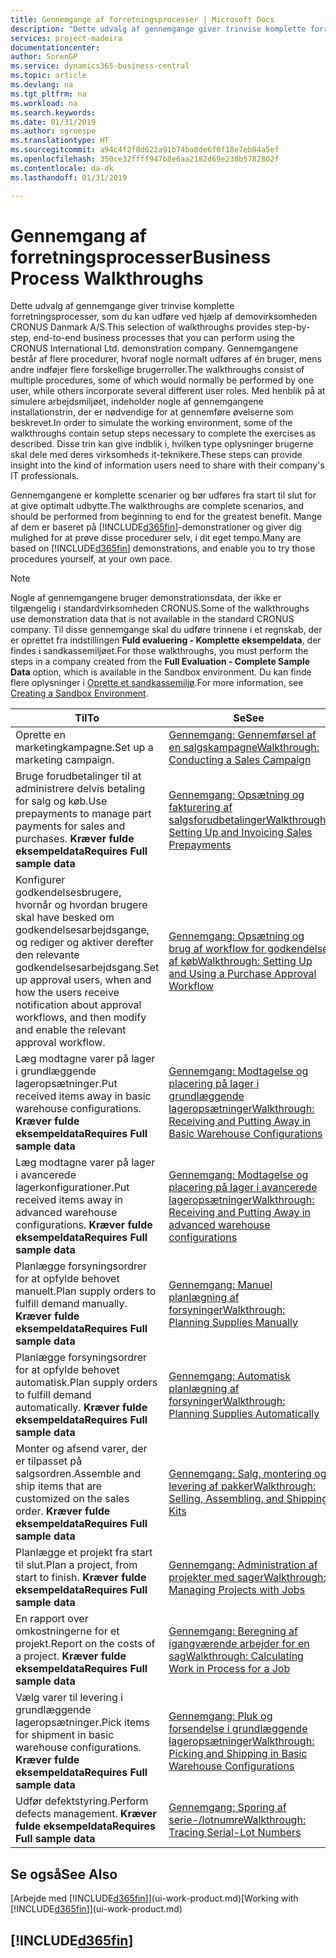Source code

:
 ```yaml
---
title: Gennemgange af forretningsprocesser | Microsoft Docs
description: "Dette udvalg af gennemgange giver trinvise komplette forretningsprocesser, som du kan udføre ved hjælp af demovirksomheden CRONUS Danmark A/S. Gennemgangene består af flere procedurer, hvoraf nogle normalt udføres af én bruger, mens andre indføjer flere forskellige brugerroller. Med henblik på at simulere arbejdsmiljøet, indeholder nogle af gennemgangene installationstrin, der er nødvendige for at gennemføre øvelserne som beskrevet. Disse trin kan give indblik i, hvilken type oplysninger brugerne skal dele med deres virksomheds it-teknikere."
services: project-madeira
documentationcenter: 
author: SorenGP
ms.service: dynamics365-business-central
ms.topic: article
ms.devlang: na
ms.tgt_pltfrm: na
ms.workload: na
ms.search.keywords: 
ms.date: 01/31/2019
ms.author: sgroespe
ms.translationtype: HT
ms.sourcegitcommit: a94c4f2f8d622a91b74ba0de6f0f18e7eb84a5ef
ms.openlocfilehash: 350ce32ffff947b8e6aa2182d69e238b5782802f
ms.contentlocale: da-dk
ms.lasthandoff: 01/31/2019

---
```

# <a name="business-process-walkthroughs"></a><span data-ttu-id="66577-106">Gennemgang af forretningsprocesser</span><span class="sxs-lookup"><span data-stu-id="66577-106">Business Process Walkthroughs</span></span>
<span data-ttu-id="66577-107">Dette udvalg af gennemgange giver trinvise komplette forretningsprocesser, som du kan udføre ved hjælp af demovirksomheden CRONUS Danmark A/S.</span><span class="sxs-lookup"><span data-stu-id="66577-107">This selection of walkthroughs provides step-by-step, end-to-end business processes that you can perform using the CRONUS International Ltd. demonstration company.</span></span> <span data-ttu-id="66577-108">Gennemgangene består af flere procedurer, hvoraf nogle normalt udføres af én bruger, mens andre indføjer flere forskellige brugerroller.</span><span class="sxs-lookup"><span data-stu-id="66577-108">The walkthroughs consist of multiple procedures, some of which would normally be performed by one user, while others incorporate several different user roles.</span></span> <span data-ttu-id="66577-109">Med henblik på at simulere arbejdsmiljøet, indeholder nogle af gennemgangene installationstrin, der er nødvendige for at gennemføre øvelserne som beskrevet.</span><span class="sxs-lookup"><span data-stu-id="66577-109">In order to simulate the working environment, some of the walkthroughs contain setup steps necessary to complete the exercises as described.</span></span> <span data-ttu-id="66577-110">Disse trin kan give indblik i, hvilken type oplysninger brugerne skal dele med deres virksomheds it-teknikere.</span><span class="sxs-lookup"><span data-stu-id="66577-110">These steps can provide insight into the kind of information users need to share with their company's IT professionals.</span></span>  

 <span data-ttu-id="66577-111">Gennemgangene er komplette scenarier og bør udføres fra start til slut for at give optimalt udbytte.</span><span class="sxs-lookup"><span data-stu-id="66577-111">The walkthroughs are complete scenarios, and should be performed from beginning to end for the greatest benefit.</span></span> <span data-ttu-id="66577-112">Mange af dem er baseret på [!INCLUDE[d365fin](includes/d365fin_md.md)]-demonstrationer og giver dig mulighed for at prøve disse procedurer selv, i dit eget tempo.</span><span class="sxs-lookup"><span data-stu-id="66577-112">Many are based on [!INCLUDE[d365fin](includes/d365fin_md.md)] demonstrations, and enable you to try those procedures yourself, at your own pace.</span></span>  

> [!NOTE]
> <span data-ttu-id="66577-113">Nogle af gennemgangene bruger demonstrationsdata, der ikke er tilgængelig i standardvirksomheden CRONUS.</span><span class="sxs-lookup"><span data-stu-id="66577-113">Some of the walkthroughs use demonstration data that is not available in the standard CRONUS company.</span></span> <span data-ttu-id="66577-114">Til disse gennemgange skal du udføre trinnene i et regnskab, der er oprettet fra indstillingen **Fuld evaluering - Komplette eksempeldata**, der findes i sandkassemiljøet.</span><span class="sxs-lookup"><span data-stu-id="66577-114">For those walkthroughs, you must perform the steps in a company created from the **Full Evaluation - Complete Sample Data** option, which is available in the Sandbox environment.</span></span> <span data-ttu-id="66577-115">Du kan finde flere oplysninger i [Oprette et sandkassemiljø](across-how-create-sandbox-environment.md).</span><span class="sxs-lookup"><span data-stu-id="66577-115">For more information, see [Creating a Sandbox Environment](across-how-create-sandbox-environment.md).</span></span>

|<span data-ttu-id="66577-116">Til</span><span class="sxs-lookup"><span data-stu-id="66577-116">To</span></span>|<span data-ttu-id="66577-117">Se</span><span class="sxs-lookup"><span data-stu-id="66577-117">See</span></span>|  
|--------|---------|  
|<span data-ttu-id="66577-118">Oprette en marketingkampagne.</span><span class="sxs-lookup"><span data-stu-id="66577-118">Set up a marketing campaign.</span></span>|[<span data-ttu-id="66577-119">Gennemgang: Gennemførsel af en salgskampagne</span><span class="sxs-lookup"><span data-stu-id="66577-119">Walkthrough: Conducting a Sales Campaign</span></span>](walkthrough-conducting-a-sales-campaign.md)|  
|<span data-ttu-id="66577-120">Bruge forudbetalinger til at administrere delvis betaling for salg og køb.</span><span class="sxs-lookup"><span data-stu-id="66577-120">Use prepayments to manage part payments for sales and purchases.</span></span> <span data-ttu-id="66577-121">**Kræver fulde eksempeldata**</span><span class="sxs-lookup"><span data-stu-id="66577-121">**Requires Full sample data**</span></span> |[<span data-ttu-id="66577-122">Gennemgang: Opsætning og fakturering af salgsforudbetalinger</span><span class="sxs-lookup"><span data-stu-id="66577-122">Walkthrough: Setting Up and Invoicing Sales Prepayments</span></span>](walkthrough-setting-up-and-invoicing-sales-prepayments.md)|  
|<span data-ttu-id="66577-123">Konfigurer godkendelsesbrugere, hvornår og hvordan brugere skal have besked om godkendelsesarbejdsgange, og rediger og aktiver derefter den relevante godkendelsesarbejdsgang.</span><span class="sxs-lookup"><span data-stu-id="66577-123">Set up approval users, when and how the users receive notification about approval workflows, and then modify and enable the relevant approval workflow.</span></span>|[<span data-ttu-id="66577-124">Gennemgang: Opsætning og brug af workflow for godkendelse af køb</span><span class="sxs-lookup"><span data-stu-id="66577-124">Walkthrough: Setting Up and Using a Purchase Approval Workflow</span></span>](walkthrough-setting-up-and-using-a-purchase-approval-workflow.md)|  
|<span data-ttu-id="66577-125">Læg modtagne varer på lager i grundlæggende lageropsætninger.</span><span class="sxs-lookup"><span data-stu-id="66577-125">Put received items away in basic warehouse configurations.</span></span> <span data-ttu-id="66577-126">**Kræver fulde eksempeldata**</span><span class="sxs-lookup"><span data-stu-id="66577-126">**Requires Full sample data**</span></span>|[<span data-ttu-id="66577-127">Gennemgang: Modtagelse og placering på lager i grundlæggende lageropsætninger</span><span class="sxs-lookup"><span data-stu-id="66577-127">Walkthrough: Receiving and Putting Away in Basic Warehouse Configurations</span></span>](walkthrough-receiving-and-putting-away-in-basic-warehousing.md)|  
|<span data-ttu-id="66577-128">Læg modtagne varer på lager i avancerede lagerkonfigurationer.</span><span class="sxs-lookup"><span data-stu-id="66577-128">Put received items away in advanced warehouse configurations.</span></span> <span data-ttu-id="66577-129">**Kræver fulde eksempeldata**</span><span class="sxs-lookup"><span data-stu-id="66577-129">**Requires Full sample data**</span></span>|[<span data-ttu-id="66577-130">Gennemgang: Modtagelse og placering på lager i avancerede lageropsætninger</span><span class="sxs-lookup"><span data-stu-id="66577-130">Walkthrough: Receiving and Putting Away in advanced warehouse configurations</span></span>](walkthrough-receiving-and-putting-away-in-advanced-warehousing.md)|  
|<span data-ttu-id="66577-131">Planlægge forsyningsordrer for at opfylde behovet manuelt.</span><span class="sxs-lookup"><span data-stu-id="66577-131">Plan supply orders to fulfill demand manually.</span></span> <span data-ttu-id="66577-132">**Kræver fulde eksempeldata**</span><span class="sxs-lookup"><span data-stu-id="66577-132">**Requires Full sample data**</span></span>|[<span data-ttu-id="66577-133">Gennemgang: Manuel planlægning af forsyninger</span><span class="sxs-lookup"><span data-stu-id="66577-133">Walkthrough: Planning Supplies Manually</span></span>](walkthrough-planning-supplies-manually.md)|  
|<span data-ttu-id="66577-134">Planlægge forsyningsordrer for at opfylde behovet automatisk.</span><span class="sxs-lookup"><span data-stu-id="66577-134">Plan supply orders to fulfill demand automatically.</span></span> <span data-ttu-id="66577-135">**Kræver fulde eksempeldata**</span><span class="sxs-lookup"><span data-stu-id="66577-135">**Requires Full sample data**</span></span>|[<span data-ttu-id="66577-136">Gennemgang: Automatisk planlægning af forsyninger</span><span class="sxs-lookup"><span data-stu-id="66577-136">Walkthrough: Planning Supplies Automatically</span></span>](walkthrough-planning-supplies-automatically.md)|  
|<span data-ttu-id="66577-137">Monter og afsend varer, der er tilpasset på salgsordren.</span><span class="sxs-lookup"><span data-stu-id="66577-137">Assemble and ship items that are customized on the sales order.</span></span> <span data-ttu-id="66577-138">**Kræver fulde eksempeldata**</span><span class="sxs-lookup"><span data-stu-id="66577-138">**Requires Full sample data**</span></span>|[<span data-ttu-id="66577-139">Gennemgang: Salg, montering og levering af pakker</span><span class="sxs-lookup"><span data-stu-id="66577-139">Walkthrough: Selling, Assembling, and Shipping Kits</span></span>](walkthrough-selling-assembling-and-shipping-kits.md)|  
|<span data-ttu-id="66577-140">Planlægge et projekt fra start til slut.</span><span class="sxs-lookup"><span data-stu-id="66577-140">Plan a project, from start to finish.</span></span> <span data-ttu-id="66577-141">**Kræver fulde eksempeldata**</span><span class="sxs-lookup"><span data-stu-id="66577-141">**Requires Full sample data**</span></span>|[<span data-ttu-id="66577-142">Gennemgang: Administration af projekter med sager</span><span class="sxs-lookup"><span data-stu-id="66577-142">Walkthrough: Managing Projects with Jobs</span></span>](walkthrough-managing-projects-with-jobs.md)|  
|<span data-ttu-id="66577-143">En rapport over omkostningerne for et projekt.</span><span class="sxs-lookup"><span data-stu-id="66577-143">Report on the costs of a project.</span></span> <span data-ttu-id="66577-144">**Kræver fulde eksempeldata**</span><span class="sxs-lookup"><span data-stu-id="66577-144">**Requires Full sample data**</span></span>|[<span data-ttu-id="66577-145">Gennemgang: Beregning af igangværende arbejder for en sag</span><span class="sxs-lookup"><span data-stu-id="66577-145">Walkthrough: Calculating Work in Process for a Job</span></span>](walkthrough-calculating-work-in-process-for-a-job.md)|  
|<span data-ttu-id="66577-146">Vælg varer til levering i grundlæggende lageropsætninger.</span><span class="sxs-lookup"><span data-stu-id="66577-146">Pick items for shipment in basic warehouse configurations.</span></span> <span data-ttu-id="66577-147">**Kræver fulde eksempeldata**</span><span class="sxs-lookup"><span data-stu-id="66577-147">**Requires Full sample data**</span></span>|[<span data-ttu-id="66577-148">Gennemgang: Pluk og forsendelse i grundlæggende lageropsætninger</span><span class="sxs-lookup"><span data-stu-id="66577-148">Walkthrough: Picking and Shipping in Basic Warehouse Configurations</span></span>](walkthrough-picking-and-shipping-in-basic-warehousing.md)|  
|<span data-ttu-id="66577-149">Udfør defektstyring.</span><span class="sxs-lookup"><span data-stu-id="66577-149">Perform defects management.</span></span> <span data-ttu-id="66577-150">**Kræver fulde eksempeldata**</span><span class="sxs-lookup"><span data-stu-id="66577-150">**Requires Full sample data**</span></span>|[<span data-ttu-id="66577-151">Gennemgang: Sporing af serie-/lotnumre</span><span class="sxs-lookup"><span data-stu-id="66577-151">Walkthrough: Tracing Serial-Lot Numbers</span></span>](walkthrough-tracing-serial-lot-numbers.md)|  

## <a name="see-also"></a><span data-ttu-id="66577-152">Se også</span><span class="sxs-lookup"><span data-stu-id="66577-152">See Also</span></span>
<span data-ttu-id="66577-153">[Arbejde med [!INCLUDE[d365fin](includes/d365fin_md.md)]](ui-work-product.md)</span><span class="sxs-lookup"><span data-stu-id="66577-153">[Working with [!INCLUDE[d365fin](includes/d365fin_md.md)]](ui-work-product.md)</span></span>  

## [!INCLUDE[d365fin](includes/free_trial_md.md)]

▸ **What is needed**
Please work out how many lines in the data include "name"; write that number only.

▸ **Output of the exercise**
2